Oh, and insult to injury: The Financial Times said the Tokyo 2020 Olympics may be postponed by up to two years. Shinzo Abe told parliament Japan has to consider pushing the games into the future if safety isn’t assured, although he called the idea of canceling the Olympics altogether “unthinkable”.


 

8 comments on “‘Lockdown, Shutdown And Limit Down’: Traders Come Into New Week Pondering Depression Redux

  1. My wife who is a great stock picker but not economics savvy asked me “where is all this money that the Fed is injecting coming from?…is anybody concerned about hyperinflation if we come out of this….PS I was quoted on CNBC.com tonight saying the obvious…it’s going to get worse before it gets better

  2. Mr. Market really cannot do much of anything except wait for Aunt Nancy to give $5 and a lipstick kiss on the cheek of her favorite nephew who is definitely not him.

  3. I have patience with lawmakers on the bailout. I may be naive about lawmaking but to be honest I would prefer that they put some thought into it. We will have to live with it. Who can make laws that quickly and expect them to work. The markets can fall in the meantime too much VaR in the bailout to frankenstien the package.

    Since it was mentioned above it is rare when I point anyone to a financial op-ed, but Kelton was sent out to family and in-laws this morning.

  4. $500BN off payroll tax relief means 1/2 of this package will be spent on people who still have jobs. That is called missing the point.

    • Yup, law makers will definitely get this wrong at least for the next 2 weeks.

      It will take more pain in the market to get the Republicans to realize increasing bank balance sheets and corporate bailouts won’t solve the problem this time.

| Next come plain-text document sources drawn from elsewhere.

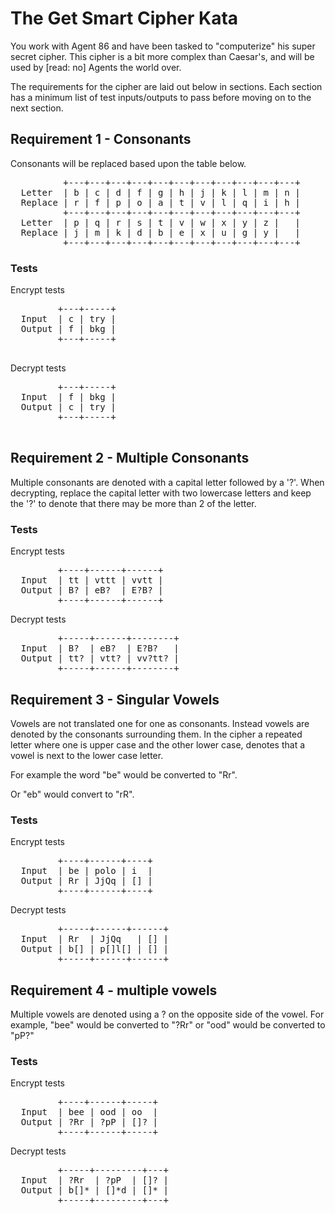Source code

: # The Get Smart Cipher Kata

You work with Agent 86 and have been tasked to "computerize" his super secret cipher. This cipher is a bit more complex than Caesar's, and will be used by [read: no] Agents the world over.

The requirements for the cipher are laid out below in sections. Each section has a minimum list of test inputs/outputs to pass before moving on to the next section. 

## Requirement 1 - Consonants

Consonants will be replaced based upon the table below. 

<pre>
          +---+---+---+---+---+---+---+---+---+---+---+
  Letter  | b | c | d | f | g | h | j | k | l | m | n |
  Replace | r | f | p | o | a | t | v | l | q | i | h |
          +---+---+---+---+---+---+---+---+---+---+---+
  Letter  | p | q | r | s | t | v | w | x | y | z |   |
  Replace | j | m | k | d | b | e | x | u | g | y |   | 
          +---+---+---+---+---+---+---+---+---+---+---+
</pre>

### Tests

Encrypt tests

  <pre>
         +---+-----+
  Input  | c | try | 
  Output | f | bkg |
         +---+-----+
  </pre>

Decrypt tests

  <pre>
         +---+-----+
  Input  | f | bkg |
  Output | c | try |
         +---+-----+
  </pre>

## Requirement 2 - Multiple Consonants

Multiple consonants are denoted with a capital letter followed by a '?'.
When decrypting, replace the capital letter with two lowercase letters
and keep the '?' to denote that there may be more than 2 of the letter.

### Tests

Encrypt tests

<pre>
         +----+------+------+
  Input  | tt | vttt | vvtt |
  Output | B? | eB?  | E?B? | 
         +----+------+------+
</pre>

Decrypt tests

<pre>
         +-----+------+--------+
  Input  | B?  | eB?  | E?B?   |
  Output | tt? | vtt? | vv?tt? |
         +-----+------+--------+
</pre>

## Requirement 3 - Singular Vowels

Vowels are not translated one for one as consonants. Instead vowels are denoted by the consonants surrounding them. In the cipher a repeated letter where one is upper case and the other lower case, denotes that a vowel is next to the lower case letter.

For example the word "be" would be converted to "Rr".

Or "eb" would convert to "rR".

### Tests

Encrypt tests

<pre>
         +----+------+----+
  Input  | be | polo | i  |
  Output | Rr | JjQq | [] |
         +----+------+----+
</pre>

Decrypt tests

<pre>
         +-----+------+------+
  Input  | Rr  | JjQq   | [] |
  Output | b[] | p[]l[] | [] |
         +-----+------+------+
</pre>

## Requirement 4 - multiple vowels

Multiple vowels are denoted using a ? on the opposite side of the vowel.
For example, "bee" would be converted to "?Rr"
or "ood" would be converted to "pP?"

### Tests

Encrypt tests

<pre>
         +----+------+-----+
  Input  | bee | ood | oo  |
  Output | ?Rr | ?pP | []? |
         +----+------+-----+
</pre>

Decrypt tests

<pre>
         +-----+---------+---+
  Input  | ?Rr  | ?pP  | []? |
  Output | b[]* | []*d | []* |
         +-----+---------+---+
</pre>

      It will take the S&P 500 hitting 1500 before they wake up. In the mean time, initial claims will likely be inline with all the events of the past 3 weeks, meaning the number will be unfathomable. 2 million is likely a conservative number, I expect much closer to an 8 figure number. I expect unemployment to peak at 40%.

      The good news is, if we get the $4+ trillion package that puts money in the hands of people who will spend it (aka temporary UBI) the economic destruction will be transitory.